This Treatise, you see, will consist of Two Parts: The former whereof is to give an account of the Conflagration; and the latter, of the New Heavens and New Earth following upon it; together with the state of Mankind in those new Habitations. As to the Conflagration, we first enquire, what the Antients thought concerning the present frame of this World; whether it was to perish or no: whether to be destroyed, or to stand eternally in this posture. Then in what manner they thought it would be destroy’d; by what force or violence; whether by Fire or other ways. And with these opinions of the Antients we will compare the doctrine of the Prophets and Apostles, to discover and confirm the truth of them. In the Second place, We will examine what Calculations or Conjectures have been made concerning the time of this great Catastrophe, or of the end of this World. Whether that period be defineable or no: and whether by natural Arguments, or by Prophecies. Thirdly, We will consider the Signs of the approaching Conflagration: Whether such as will be in Nature, or in the State of humane Affairs; but especially such as are taken notice of and recorded in Scripture. Fourthly, which is the principal point, and yet that wherein the Antients have been most silent, What Causes there are in Nature, what preparations, for this Conflagration: Where are the Seeds of this universal Fire, or fewel sufficient for the nourishing of it? Lastly, in what order and by what degrees the Conflagration will proceed: In what manner the frame of the Earth will be dissolv'd: and what will be the dreadful countenance of a Burning World.

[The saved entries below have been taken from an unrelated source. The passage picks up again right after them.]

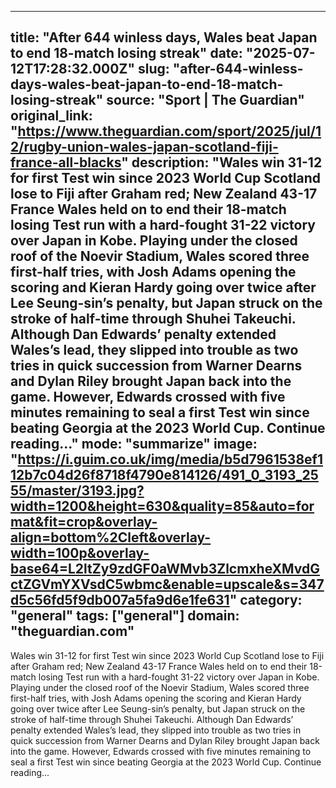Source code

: ---
   title: "After 644 winless days, Wales beat Japan to end 18-match losing streak"
   date: "2025-07-12T17:28:32.000Z"
   slug: "after-644-winless-days-wales-beat-japan-to-end-18-match-losing-streak"
   source: "Sport | The Guardian"
   original_link: "https://www.theguardian.com/sport/2025/jul/12/rugby-union-wales-japan-scotland-fiji-france-all-blacks"
   description: "Wales win 31-12 for first Test win since 2023 World Cup  Scotland lose to Fiji after Graham red; New Zealand 43-17 France  Wales held on to end their 18-match losing Test run with a hard-fought 31-22 victory over Japan in Kobe. Playing under the closed roof of the Noevir Stadium, Wales scored three first-half tries, with Josh Adams opening the scoring and Kieran Hardy going over twice after Lee Seung-sin’s penalty, but Japan struck on the stroke of half-time through Shuhei Takeuchi. Although Dan Edwards’ penalty extended Wales’s lead, they slipped into trouble as two tries in quick succession from Warner Dearns and Dylan Riley brought Japan back into the game. However, Edwards crossed with five minutes remaining to seal a first Test win since beating Georgia at the 2023 World Cup.  Continue reading..."
   mode: "summarize"
   image: "https://i.guim.co.uk/img/media/b5d7961538ef112b7c04d26f8718f4790e814126/491_0_3193_2555/master/3193.jpg?width=1200&height=630&quality=85&auto=format&fit=crop&overlay-align=bottom%2Cleft&overlay-width=100p&overlay-base64=L2ltZy9zdGF0aWMvb3ZlcmxheXMvdGctZGVmYXVsdC5wbmc&enable=upscale&s=347d5c56fd5f9db007a5fa9d6e1fe631"
   category: "general"
   tags: ["general"]
   domain: "theguardian.com"
  ---
  Wales win 31-12 for first Test win since 2023 World Cup  Scotland lose to Fiji after Graham red; New Zealand 43-17 France  Wales held on to end their 18-match losing Test run with a hard-fought 31-22 victory over Japan in Kobe. Playing under the closed roof of the Noevir Stadium, Wales scored three first-half tries, with Josh Adams opening the scoring and Kieran Hardy going over twice after Lee Seung-sin’s penalty, but Japan struck on the stroke of half-time through Shuhei Takeuchi. Although Dan Edwards’ penalty extended Wales’s lead, they slipped into trouble as two tries in quick succession from Warner Dearns and Dylan Riley brought Japan back into the game. However, Edwards crossed with five minutes remaining to seal a first Test win since beating Georgia at the 2023 World Cup.  Continue reading...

These heads are set down more fully in the Arguments of each Chapter; and seem to be sufficient for the explication of this whole matter: Taking in some additional discourses, which, in pursuing these heads, enter of their own accord, and make the work more even and intire. In the second Part, we restore the World that we had destroy'd: Build new Heavens and a new Earth, wherein Righteousness shall dwell. Establish that new order of things, which is so often celebrated by the Prophets: A Kingdom of Peace and of Justice, where the Enemy of Mankind shall be bound, and the Prince of Peace shall rule. A Paradise without a Serpent, and a Tree of Knowledge, not to wound, but to heal the Nations.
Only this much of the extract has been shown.